YOUR TASK: For each line in the data below that has the word "descritos", copy that line.

EXTRACTED MATERIAL:
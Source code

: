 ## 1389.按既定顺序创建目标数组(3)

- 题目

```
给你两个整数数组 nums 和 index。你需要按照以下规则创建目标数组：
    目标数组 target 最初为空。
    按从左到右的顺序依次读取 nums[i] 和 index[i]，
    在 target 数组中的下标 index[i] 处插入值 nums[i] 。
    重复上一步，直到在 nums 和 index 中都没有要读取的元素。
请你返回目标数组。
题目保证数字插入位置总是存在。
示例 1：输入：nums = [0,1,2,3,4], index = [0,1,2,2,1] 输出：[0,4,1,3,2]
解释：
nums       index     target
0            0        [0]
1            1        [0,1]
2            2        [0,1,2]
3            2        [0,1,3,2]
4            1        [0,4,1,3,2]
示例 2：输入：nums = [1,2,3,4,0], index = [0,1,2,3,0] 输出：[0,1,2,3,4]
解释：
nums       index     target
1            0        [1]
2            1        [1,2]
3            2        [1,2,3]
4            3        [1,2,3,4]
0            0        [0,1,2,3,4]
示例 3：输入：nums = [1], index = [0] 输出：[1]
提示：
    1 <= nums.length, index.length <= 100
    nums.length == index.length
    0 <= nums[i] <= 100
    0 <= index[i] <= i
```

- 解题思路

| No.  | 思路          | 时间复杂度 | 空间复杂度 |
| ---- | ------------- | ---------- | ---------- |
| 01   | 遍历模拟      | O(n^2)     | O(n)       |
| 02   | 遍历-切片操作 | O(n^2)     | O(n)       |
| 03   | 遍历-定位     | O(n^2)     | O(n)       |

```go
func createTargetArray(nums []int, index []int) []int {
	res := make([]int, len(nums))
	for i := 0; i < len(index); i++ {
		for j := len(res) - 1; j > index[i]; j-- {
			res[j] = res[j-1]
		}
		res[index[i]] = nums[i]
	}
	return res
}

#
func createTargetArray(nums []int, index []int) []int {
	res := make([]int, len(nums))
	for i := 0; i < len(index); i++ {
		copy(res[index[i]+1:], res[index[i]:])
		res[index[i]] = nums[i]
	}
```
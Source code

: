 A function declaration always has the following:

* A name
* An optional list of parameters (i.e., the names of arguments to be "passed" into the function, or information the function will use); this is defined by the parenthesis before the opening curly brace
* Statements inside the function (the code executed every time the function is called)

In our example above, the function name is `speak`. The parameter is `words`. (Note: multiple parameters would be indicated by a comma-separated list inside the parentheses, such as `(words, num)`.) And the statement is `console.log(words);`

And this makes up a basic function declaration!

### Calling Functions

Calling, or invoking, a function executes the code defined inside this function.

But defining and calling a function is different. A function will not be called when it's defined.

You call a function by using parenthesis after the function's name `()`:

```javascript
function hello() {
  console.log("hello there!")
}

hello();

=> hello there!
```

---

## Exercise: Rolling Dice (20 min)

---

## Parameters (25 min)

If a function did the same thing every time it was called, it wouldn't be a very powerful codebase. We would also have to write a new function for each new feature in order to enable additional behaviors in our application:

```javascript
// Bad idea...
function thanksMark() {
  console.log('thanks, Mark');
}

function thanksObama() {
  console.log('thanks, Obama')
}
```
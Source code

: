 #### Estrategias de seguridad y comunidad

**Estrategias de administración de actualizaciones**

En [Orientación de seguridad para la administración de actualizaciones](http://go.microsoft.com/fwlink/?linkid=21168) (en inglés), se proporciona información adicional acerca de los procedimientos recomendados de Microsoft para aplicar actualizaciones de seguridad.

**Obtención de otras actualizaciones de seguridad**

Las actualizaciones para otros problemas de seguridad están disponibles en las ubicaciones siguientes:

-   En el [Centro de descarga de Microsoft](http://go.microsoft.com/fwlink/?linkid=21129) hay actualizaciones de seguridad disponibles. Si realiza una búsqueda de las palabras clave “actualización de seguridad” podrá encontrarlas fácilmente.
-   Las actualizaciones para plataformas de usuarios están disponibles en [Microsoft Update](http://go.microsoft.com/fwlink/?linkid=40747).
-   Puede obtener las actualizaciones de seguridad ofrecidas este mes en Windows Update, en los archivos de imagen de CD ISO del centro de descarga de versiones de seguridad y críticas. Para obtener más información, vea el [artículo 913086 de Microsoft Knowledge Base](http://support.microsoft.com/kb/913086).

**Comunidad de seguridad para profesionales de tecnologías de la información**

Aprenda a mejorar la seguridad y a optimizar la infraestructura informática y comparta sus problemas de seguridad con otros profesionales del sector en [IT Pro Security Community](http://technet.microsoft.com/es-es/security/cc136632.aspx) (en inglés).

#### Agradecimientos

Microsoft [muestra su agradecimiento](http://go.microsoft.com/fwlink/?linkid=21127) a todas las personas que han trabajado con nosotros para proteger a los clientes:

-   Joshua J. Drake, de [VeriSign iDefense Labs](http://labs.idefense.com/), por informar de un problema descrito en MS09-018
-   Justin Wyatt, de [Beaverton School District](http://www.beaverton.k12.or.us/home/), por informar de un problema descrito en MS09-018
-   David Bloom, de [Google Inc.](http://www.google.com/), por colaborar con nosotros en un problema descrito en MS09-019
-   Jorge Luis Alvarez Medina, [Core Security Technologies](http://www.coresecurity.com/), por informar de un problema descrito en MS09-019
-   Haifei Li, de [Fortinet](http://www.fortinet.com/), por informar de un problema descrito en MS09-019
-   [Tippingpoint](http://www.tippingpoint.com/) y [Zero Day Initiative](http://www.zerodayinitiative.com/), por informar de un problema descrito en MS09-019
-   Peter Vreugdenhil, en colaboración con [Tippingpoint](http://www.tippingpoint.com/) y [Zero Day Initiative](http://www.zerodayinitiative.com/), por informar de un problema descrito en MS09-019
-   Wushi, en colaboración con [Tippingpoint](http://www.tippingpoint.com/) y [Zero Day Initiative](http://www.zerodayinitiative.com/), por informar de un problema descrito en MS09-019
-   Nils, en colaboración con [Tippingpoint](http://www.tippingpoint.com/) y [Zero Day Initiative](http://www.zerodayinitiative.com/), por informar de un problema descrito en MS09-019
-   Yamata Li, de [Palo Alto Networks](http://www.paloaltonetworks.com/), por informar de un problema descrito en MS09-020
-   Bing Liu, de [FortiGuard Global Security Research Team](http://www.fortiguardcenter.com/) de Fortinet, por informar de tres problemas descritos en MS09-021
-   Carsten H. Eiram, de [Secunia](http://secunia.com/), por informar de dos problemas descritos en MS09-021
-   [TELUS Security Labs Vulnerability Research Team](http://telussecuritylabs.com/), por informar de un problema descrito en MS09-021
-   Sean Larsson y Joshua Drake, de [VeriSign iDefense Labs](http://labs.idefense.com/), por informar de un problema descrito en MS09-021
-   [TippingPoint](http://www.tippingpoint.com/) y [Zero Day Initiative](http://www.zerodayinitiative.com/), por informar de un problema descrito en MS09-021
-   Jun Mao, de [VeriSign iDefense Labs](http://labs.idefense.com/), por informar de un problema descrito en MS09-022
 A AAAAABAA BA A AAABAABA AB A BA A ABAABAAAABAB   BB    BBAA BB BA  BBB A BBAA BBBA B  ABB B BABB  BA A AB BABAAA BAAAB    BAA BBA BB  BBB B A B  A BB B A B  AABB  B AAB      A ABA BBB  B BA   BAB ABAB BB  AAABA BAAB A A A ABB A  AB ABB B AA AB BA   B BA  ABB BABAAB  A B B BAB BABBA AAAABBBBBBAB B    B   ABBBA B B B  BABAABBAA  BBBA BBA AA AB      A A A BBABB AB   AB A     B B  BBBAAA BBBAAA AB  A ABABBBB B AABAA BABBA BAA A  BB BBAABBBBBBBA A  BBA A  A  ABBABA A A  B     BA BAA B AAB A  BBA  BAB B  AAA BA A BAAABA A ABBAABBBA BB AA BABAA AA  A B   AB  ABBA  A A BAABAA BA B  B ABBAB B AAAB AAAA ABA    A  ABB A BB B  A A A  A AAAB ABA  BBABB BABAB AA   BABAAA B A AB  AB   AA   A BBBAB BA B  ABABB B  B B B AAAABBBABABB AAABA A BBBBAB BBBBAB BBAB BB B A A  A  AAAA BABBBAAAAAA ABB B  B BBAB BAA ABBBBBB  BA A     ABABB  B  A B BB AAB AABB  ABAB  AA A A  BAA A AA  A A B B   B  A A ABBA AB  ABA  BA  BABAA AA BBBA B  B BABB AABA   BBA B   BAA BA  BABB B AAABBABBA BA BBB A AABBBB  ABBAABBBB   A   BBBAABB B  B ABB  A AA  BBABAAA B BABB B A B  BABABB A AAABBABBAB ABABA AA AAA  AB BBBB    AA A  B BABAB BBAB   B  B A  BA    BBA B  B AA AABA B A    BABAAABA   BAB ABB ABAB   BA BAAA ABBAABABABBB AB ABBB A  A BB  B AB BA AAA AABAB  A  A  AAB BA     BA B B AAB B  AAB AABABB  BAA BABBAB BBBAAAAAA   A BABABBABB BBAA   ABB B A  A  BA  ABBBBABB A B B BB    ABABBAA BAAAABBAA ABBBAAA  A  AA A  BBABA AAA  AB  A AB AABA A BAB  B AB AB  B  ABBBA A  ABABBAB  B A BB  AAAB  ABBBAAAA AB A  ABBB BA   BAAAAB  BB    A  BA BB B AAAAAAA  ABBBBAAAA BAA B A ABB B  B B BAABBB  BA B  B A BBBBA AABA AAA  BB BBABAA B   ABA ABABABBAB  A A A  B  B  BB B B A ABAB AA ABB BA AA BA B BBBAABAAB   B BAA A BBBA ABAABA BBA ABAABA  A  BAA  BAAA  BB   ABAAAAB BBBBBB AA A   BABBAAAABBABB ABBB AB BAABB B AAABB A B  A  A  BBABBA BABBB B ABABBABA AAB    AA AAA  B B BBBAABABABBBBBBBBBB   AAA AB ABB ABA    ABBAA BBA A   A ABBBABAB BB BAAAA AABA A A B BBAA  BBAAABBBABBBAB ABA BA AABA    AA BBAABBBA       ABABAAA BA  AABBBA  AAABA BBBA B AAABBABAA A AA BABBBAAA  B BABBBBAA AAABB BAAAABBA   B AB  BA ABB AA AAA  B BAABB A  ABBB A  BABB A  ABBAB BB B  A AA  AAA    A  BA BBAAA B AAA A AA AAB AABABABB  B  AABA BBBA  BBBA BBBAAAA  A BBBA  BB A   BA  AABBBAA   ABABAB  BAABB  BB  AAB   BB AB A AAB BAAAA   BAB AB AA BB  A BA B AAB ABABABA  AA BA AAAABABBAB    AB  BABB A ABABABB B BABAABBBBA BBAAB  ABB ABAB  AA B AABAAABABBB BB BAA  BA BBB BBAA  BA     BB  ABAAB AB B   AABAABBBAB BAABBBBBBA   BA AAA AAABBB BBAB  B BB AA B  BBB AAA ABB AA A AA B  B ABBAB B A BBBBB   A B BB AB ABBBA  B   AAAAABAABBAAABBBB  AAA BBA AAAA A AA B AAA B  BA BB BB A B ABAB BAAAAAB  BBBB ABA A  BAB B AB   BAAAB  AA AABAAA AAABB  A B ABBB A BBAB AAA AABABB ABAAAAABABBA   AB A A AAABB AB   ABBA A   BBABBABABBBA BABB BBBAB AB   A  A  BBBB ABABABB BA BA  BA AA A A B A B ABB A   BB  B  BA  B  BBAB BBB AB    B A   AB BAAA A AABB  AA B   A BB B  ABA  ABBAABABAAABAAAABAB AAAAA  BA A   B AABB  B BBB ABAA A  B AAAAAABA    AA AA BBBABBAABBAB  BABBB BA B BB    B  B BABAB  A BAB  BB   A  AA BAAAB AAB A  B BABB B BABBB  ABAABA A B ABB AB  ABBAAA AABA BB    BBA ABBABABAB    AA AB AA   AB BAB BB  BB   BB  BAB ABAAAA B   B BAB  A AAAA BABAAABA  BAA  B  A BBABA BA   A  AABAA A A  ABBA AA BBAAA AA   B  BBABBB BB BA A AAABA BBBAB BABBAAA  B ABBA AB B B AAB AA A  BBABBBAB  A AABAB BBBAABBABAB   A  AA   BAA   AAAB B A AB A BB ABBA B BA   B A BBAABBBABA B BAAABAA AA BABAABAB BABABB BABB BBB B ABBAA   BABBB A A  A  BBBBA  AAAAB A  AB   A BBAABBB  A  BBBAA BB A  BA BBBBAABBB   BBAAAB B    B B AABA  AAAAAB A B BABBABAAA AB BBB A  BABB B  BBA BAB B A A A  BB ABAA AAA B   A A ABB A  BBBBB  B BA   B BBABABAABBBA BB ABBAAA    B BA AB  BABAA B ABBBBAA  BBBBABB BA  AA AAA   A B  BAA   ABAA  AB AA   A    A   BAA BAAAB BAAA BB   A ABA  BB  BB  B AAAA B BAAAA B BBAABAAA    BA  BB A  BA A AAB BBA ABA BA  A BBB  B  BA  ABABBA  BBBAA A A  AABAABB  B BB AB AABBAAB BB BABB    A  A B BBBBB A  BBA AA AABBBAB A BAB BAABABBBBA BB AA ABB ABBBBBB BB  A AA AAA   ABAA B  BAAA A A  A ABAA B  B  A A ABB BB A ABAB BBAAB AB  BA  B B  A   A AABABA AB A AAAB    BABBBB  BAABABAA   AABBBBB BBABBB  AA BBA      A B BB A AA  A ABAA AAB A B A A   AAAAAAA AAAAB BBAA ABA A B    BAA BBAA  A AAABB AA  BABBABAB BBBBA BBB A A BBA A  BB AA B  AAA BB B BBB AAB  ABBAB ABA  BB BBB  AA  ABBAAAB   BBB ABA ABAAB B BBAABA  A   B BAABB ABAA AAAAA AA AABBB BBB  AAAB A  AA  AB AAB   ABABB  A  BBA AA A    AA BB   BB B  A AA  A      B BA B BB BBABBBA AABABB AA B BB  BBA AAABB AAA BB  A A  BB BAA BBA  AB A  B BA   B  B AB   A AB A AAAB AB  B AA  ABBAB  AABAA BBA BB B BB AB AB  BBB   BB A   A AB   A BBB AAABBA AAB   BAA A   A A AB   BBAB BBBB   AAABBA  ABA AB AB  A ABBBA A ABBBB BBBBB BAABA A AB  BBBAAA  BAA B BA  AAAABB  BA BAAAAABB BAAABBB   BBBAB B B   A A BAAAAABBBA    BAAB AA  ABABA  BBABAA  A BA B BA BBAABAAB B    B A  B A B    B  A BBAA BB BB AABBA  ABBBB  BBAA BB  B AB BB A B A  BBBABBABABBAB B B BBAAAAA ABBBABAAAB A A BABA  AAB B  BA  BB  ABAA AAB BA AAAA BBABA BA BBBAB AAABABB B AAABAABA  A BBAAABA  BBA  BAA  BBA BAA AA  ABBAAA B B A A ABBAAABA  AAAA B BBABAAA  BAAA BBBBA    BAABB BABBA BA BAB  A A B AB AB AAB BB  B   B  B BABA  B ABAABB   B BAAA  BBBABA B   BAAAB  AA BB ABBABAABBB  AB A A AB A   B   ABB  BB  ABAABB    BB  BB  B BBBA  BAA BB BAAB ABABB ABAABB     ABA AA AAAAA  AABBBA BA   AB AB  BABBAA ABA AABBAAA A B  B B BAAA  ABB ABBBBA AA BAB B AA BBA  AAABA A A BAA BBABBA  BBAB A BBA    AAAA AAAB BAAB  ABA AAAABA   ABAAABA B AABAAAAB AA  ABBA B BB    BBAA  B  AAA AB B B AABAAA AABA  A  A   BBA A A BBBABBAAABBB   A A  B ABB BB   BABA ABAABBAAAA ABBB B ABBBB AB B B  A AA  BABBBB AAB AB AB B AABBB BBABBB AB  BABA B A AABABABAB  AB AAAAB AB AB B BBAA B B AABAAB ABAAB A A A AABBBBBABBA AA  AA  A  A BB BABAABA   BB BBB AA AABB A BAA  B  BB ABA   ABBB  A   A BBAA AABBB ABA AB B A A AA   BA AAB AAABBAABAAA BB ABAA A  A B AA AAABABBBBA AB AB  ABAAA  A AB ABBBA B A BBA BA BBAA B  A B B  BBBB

RESPONSE TO THIS TASK:
-   Bing Liu, de [FortiGuard Global Security Research Team](http://www.fortiguardcenter.com/) de Fortinet, por informar de tres problemas descritos en MS09-021
-   Carsten H. Eiram, de [Secunia](http://secunia.com/), por informar de dos problemas descritos en MS09-021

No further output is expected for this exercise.